Etymology Relationships

Description: This repository contains the second project of Artificial Intelligence course from Instituto Tecnológico de Costa Rica, imparted by the professor Juan Manuel Esquivel. The project consists on some queries to search relations on a word database named "Etymological Wordnet" based by en.wiktionary.org.

Installation:

Before using the project, first you have to install all the project dependencies.
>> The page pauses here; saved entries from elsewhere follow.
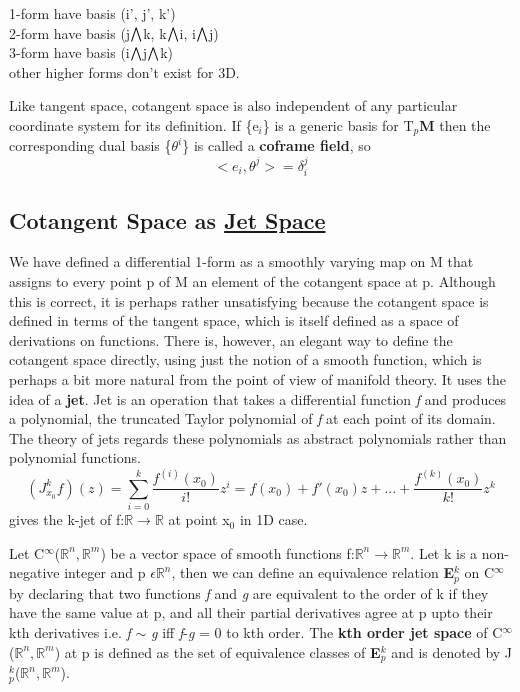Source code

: 1-form have basis (i', j', k') \\
2-form have basis (j$\exterior$k, k$\exterior$i, i$\exterior$j) \\
3-form have basis (i$\exterior$j$\exterior$k) \\
other higher forms don't exist for 3D.

Like tangent space, cotangent space is also independent of any particular coordinate system for its definition. 
If \{e$_i$\} is a generic basis for T$_p$\textbf{M} then the corresponding dual basis \{$\theta^i$\} is called a \textbf{coframe field}, so
\begin{equation}
    \Big<e_i, \theta^j\Big> = \delta_i^j
\end{equation}

\subsection{Cotangent Space as \href{https://en.wikipedia.org/wiki/Jet_(mathematics)}{Jet Space} }
We have defined a differential 1-form as a smoothly varying map
on M that assigns to every point p of M an element of the cotangent space at p.
Although this is correct, it is perhaps rather unsatisfying because the cotangent
space is defined in terms of the tangent space, which is itself defined as a space of
derivations on functions. There is, however, an elegant way to define the cotangent
space directly, using just the notion of a smooth function, which is perhaps a bit
more natural from the point of view of manifold theory. It uses the idea of a \textbf{jet}.
Jet is an operation that takes a differential function \textit{f} and produces a polynomial,
the truncated Taylor polynomial of \textit{f} at each point of its domain. 
The theory of jets regards these polynomials as abstract polynomials rather than polynomial functions.
\begin{equation}
    (J_{x_0}^k f)(z) = \sum_{i=0}^{k} \frac{f^{(i)}(x_0)}{i!}z^i = f(x_0) + f'(x_0)z + ... + \frac{f^{(k)}(x_0)}{k!}z^k
\end{equation}
gives the k-jet of f:$\mathbb{R} \rightarrow \mathbb{R}$ at point x$_0$ in 1D case.

Let C$^\infty$($\mathbb{R}^n, \mathbb{R}^m$) be a vector space of smooth functions f:$\mathbb{R}^n \rightarrow \mathbb{R}^m$.
Let k is a non-negative integer and p $\epsilon \mathbb{R}^n$, then we can define an equivalence relation \textbf{E}$^k_p$ on C$^\infty$
by declaring that two functions \textit{f} and \textit{g} are equivalent to the order of k if they have the same value at p,
and all their partial derivatives agree at p upto their kth derivatives i.e.
\textit{f} $\sim$ \textit{g} iff \textit{f}-\textit{g} = 0 to kth order.
The \textbf{kth order jet space} of C$^\infty$($\mathbb{R}^n, \mathbb{R}^m$) at p is defined as the set of 
equivalence classes of \textbf{E}$^k_p$ and is denoted by J$^k_p$($\mathbb{R}^n, \mathbb{R}^m$).

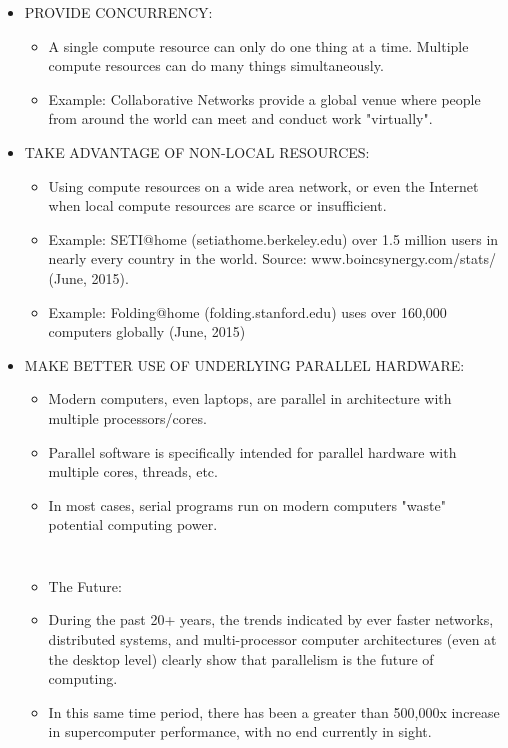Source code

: \documentclass[10pt,t]{beamer}
\begin{document}
\begin{frame}[allowframebreaks,c]
\begin{itemize}
\begin{itemize}
    \end{itemize}
  \item PROVIDE CONCURRENCY:
    \begin{itemize}
    \item A single compute resource can only do one thing at a time. Multiple compute resources can do many things simultaneously.
    \item Example: Collaborative Networks provide a global venue where people from around the world can meet and conduct work "virtually".
    \end{itemize}
    \framebreak
  \item TAKE ADVANTAGE OF NON-LOCAL RESOURCES:
    \begin{itemize}
    \item Using compute resources on a wide area network, or even the Internet when local compute resources are scarce or insufficient.
    \item Example: SETI@home (setiathome.berkeley.edu) over 1.5 million users in nearly every country in the world. Source: www.boincsynergy.com/stats/ (June, 2015).
    \item Example: Folding@home (folding.stanford.edu) uses over 160,000 computers globally (June, 2015)
    \end{itemize}
  \item MAKE BETTER USE OF UNDERLYING PARALLEL HARDWARE:
    \begin{itemize}
    \item Modern computers, even laptops, are parallel in architecture with multiple processors/cores.
    \item Parallel software is specifically intended for parallel hardware with multiple cores, threads, etc.
    \item In most cases, serial programs run on modern computers "waste" potential computing power.
    \end{itemize}
    \framebreak
    \begin{columns}[c]
      \vspace{-0.25cm}
      \begin{itemize}
      \item The Future:
      \item During the past 20+ years, the trends indicated by ever faster networks, distributed systems, and multi-processor computer architectures (even at the desktop level) clearly show that parallelism is the future of computing.
      \item In this same time period, there has been a greater than 500,000x increase in supercomputer performance, with no end currently in sight.

\end{itemize}
\end{columns}
\end{itemize}
\end{frame}
\end{document}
Python 3.5 or greater, and it has to be 64-bit.
pyDatalog:
- Install it with pip: python -m pip install --user pyDatalog

Then, you need to download the database file at Etymological Wordnet, you have to save the file on the root folder of the project. You can save where you want, but you will have to remember where is it.

Now that all dependencies are installed. You can install the project using:

pip install -U tec.ic.ia.p2.g07.main

Or you can clone the repository by:

git clone https://github.com/mamemo/Etimology-Relationships.git

Usage:

When you have the directory with the repository, you need to search the repository on a console and execute the instruction:

python -m tec.ic.ia.p2.g07.main

This will display an user interface like this:

The process to execute a query will be the followin:

Upload a database file in .tsv format.
Select wich relations you want to execute the query on. (Multiple choice)
Select wich query you want to execute. (Single choice)
Fill the query values in the textboxes.
Press Search to execute the query.
Wait.
The results will be showing in the field below.

Now every section of the user interface will be explained:

Database

The Database objects are:

On the textbox you will write the database file path, then you will press Enter button to upload the file. The database file has to be on .tsv format. We recommend the file path at the root of the project, in that way you can write only the number of the file.

Relations

The Relation objects are:

On the list you will choose wich relations you want to consider in the query. You can choose multiple relations. These relations have a generator word that generates another one. Given a relation, the generator and generated will change positions in the row of the database. The order will be shown in the following table:

Relation	Order	Example
rel:derived	Generator -- Generated	lat: cerebellum rel:derived lat: cerebrum
rel:etymological_origin_of	Generator -- Generated	lat: formalis rel:etymological_origin_of crh: formal
rel:etymologically	Generator -- Generated	lat: guerra rel:etymologically frk: werra
rel:etymologically_related*****	Generated -- Generator	eng: aromatherapy rel:etymologically_related eng: aroma
rel:etymology	Generated -- Generator	eng: outbray rel:etymology eng: bray
rel:has_derived_form	Generator -- Generated	rom: vuneto rel:has_derived_form rom: vuneti
rel:is_derived_from	Generated -- Generator	spa: luchara rel:is_derived_from spa: luchar
rel:variant:orthography	Generated -- Generator	spa: mariguana rel:variant:orthography spa: marihuana

At the upload of the database those relations that don't follow Generated -- Generator order were switched to that order.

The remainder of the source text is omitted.